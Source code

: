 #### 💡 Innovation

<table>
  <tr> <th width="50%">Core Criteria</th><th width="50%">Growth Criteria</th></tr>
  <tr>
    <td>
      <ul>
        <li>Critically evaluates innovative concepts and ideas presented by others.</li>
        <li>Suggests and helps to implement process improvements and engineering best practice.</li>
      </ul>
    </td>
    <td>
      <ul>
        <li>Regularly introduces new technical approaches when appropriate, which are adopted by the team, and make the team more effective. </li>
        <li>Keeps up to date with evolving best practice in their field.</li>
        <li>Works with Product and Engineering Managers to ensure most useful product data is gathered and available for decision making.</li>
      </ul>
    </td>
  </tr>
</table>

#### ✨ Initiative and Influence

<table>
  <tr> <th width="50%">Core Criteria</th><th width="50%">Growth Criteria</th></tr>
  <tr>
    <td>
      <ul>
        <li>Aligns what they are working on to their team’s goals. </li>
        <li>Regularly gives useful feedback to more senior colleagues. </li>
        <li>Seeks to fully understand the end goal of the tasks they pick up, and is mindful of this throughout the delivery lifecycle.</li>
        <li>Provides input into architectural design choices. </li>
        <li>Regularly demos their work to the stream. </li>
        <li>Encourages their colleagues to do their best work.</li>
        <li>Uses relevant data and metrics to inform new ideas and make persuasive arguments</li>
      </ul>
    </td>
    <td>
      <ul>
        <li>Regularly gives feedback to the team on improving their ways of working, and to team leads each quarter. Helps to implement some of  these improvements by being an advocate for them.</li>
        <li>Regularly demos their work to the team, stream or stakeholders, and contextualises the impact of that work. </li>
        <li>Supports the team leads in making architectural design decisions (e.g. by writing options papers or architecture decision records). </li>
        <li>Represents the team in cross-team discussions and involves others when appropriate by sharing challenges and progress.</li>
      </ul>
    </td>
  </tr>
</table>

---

====================

### [GOAL OF THE EXERCISE]
From the data above, reproduce word for word the lines running from the line with "<li>Regularly gives feedback" to the line with "<li>Supports the team", ends included.

### [ANSWER TO THIS TASK]
        <li>Regularly gives feedback to the team on improving their ways of working, and to team leads each quarter. Helps to implement some of  these improvements by being an advocate for them.</li>
        <li>Regularly demos their work to the team, stream or stakeholders, and contextualises the impact of that work. </li>
        <li>Supports the team leads in making architectural design decisions (e.g. by writing options papers or architecture decision records). </li>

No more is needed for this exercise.